Like, they see news like that and imagine themselves being trapped in a shootout in a public building, like it's totally going to happen to them too. In a country of 324 million people. That their only defense is owning and carrying a gun at all times and also that the state wants to take their gun away from them so they need to buy more and bigger guns right now!
It's a thing, people concerned about their family suddenly turning into gun nuts and driving themselves broke buying up an armory. Seen it a few times.
Chatted with a guy whose spouse wants to move to NZ to get away from the violence, but he can't imagine not being allowed to carry his pistol everyone in case it all went down one day. Because he's scared to go out in public without a firearm. Fox News for you, I imagine, but there it is.
That's not strictly sane, statistically his gun is the most dangerous one to him by a hundred times, but still vastly less dangerous than his car, which is another big step down from his cheeseburgers, but that's how a whole bunch of US citizens live their lives. Guns so ever-present and dangerous that you have to have one, or two, or ten, or you'll be the next victim.
And then, obviously, that generates a huge well-funded gun lobby whose real job it is to drive up gun sales at every opportunity (not really a gun-owners lobby, but a gun-shop lobby).
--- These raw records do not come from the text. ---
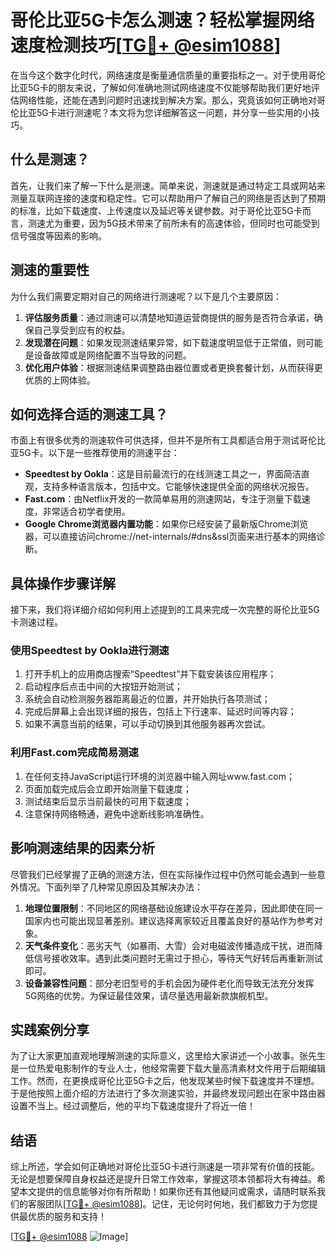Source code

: # 哥伦比亚5G卡怎么测速？轻松掌握网络速度检测技巧[[TG💪+ @esim1088](https://t.me/s/esim1088)]

在当今这个数字化时代，网络速度是衡量通信质量的重要指标之一。对于使用哥伦比亚5G卡的朋友来说，了解如何准确地测试网络速度不仅能够帮助我们更好地评估网络性能，还能在遇到问题时迅速找到解决方案。那么，究竟该如何正确地对哥伦比亚5G卡进行测速呢？本文将为您详细解答这一问题，并分享一些实用的小技巧。

## 什么是测速？

首先，让我们来了解一下什么是测速。简单来说，测速就是通过特定工具或网站来测量互联网连接的速度和稳定性。它可以帮助用户了解自己的网络是否达到了预期的标准，比如下载速度、上传速度以及延迟等关键参数。对于哥伦比亚5G卡而言，测速尤为重要，因为5G技术带来了前所未有的高速体验，但同时也可能受到信号强度等因素的影响。

## 测速的重要性

为什么我们需要定期对自己的网络进行测速呢？以下是几个主要原因：

1. **评估服务质量**：通过测速可以清楚地知道运营商提供的服务是否符合承诺，确保自己享受到应有的权益。
2. **发现潜在问题**：如果发现测速结果异常，如下载速度明显低于正常值，则可能是设备故障或是网络配置不当导致的问题。
3. **优化用户体验**：根据测速结果调整路由器位置或者更换套餐计划，从而获得更优质的上网体验。

## 如何选择合适的测速工具？

市面上有很多优秀的测速软件可供选择，但并不是所有工具都适合用于测试哥伦比亚5G卡。以下是一些推荐使用的测速平台：

- **Speedtest by Ookla**：这是目前最流行的在线测速工具之一，界面简洁直观，支持多种语言版本，包括中文。它能够快速提供全面的网络状况报告。
- **Fast.com**：由Netflix开发的一款简单易用的测速网站，专注于测量下载速度，非常适合初学者使用。
- **Google Chrome浏览器内置功能**：如果你已经安装了最新版Chrome浏览器，可以直接访问chrome://net-internals/#dns&ssl页面来进行基本的网络诊断。

## 具体操作步骤详解

接下来，我们将详细介绍如何利用上述提到的工具来完成一次完整的哥伦比亚5G卡测速过程。

### 使用Speedtest by Ookla进行测速

1. 打开手机上的应用商店搜索“Speedtest”并下载安装该应用程序；
2. 启动程序后点击中间的大按钮开始测试；
3. 系统会自动检测服务器距离最近的位置，并开始执行各项测试；
4. 完成后屏幕上会出现详细的报告，包括上下行速率、延迟时间等内容；
5. 如果不满意当前的结果，可以手动切换到其他服务器再次尝试。

### 利用Fast.com完成简易测速

1. 在任何支持JavaScript运行环境的浏览器中输入网址www.fast.com；
2. 页面加载完成后会立即开始测量下载速度；
3. 测试结束后显示当前最快的可用下载速度；
4. 注意保持网络畅通，避免中途断线影响准确性。

## 影响测速结果的因素分析

尽管我们已经掌握了正确的测速方法，但在实际操作过程中仍然可能会遇到一些意外情况。下面列举了几种常见原因及其解决办法：

1. **地理位置限制**：不同地区的网络基础设施建设水平存在差异，因此即使在同一国家内也可能出现显著差别。建议选择离家较近且覆盖良好的基站作为参考对象。
2. **天气条件变化**：恶劣天气（如暴雨、大雪）会对电磁波传播造成干扰，进而降低信号接收效率。遇到此类问题时无需过于担心，等待天气好转后再重新测试即可。
3. **设备兼容性问题**：部分老旧型号的手机会因为硬件老化而导致无法充分发挥5G网络的优势。为保证最佳效果，请尽量选用最新款旗舰机型。

## 实践案例分享

为了让大家更加直观地理解测速的实际意义，这里给大家讲述一个小故事。张先生是一位热爱电影制作的专业人士，他经常需要下载大量高清素材文件用于后期编辑工作。然而，在更换成哥伦比亚5G卡之后，他发现某些时候下载速度并不理想。于是他按照上面介绍的方法进行了多次测速实验，并最终发现问题出在家中路由器设置不当上。经过调整后，他的平均下载速度提升了将近一倍！

## 结语

综上所述，学会如何正确地对哥伦比亚5G卡进行测速是一项非常有价值的技能。无论是想要保障自身权益还是提升日常工作效率，掌握这项本领都将大有裨益。希望本文提供的信息能够对你有所帮助！如果你还有其他疑问或需求，请随时联系我们的客服团队[[TG💪+ @esim1088](https://t.me/s/esim1088)]。记住，无论何时何地，我们都致力于为您提供最优质的服务和支持！

[[TG💪+ @esim1088](https://t.me/s/esim1088) ![Image](https://i.postimg.cc/4NQfJmqS/Snipaste-2025-05-13-00-14-12.png)]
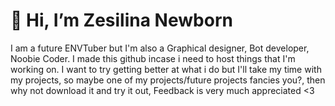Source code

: # 👋 Hi, I’m Zesilina Newborn

I am a future ENVTuber but I'm also a Graphical designer, Bot developer, Noobie Coder. I made this github incase i need to host things that I'm working on.
I want to try getting better at what i do but I'll take my time with my projects, so maybe one of my projects/future projects fancies you?, 
then why not download it and try it out, Feedback is very much appreciated <3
So it's not that they're afraid of the NRA, it's just that the NRA pays them well to talk up political threats to widespread gun ownership, because that sells more guns.
Which gets us into the thing where you have a mass shooting and the political right there talks up how "we can't let this hurt our 2nd amendment rights" and up go gun sales because people are terrified and believe that widespread gun ownership is the solution to that fear, because that is what Fox News constantly tells them, which is like half the country.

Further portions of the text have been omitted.